DI’s Hamish Smith was at the 2011 Cognac Summit where the big question was: Can you measure pleasure?

The word ‘summit’ conjures imagery of political brinkmanship, the thrashing out of peace accords or perhaps poverty-eradicating debt reduction. So when Drinks International was invited to The International Cognac Summit 2011, expectations were giddily grand, albeit in the more sober context of drinks. The Cognac Bureau (BNIC) far from disappointed......

For the 40-strong throng of sommeliers, journalists and bartenders assembled for the event, the bar had been raised. Gone were yesteryear themes of cognac cocktails. In for 2011 was: Can You Measure the Pleasure? According to the BNIC, this was the first attempt by any spirit category to quantify the pleasure of tasting.

To aid us in our quest for quantification was a device that was rapidly dubbed The Cognaculator. With this mighty machine in one mitt (imagine a calculator from the 80s – not a nifty scientific one) and a cognac in the other, we went about the business of translating oral emotion into breakthrough data.
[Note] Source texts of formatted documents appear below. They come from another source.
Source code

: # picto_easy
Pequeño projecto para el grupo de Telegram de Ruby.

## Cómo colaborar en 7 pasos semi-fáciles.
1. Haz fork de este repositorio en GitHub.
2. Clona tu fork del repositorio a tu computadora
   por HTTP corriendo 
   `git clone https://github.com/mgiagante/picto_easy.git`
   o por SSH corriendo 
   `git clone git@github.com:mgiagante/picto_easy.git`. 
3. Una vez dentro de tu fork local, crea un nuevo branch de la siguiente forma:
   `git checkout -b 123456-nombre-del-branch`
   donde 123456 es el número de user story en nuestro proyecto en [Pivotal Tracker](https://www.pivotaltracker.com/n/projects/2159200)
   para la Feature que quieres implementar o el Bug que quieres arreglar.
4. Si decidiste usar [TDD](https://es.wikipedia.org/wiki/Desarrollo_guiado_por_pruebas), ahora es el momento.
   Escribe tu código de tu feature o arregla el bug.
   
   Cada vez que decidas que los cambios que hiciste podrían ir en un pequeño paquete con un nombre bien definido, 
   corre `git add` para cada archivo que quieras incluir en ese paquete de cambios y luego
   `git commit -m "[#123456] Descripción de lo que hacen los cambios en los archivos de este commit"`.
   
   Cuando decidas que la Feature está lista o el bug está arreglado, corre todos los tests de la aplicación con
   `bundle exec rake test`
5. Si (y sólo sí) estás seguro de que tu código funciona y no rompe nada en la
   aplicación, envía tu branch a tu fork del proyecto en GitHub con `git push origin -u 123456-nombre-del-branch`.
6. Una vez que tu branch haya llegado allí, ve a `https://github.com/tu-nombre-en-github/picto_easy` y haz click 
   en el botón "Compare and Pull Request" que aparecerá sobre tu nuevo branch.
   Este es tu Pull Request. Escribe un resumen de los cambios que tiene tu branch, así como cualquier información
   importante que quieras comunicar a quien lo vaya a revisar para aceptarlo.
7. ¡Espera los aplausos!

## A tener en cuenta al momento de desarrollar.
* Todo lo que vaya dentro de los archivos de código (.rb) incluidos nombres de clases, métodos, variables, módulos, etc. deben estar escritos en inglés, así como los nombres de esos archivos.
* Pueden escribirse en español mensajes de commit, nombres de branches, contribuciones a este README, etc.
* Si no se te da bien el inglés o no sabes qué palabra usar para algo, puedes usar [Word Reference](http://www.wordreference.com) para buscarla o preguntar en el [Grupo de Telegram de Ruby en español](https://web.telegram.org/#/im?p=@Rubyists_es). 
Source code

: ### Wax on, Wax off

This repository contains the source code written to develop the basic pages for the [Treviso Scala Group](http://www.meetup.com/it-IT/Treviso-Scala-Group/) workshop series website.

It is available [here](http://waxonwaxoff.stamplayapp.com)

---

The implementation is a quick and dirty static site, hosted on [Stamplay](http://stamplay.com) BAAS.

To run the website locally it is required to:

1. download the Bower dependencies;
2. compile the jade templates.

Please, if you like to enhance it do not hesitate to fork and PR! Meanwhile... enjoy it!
Here came the clever bit. At regular intervals over a three-minute period the group assigned numerical values (from one to 10) to the pleasure they experienced. The data was then zapped to a boffin-manned computer and, before you could say Cognaculator, we were confronted with a wall-mounted graph representing the pleasure effect of what had by then entered our stomachs.

For many of the participants, measuring pleasure was a daring endeavour, but one with a problematic premise. Pleasure is, after all, a subjective emotion, driven by taste, mood and context, so relating numerical values is tricky. In practice we were measuring intensity – not pleasure – which, granted, lacks the rat-a-tat-tat rhythm of rhyme, but more than makes up for it in meaning.

So what of the results? As one would imagine, the numerical value assigned to pleasure (or even intensity) declined with time in linear fashion. Nothing surprising there.

And what of the summit’s conclusions? Some raised the idea of the Pleasure Zone – a window of flavour intensity between 45-90 seconds – others raised the idea of the Cognac Clock as a mode of pleasure indication.

And then there were those who just raised eyebrows.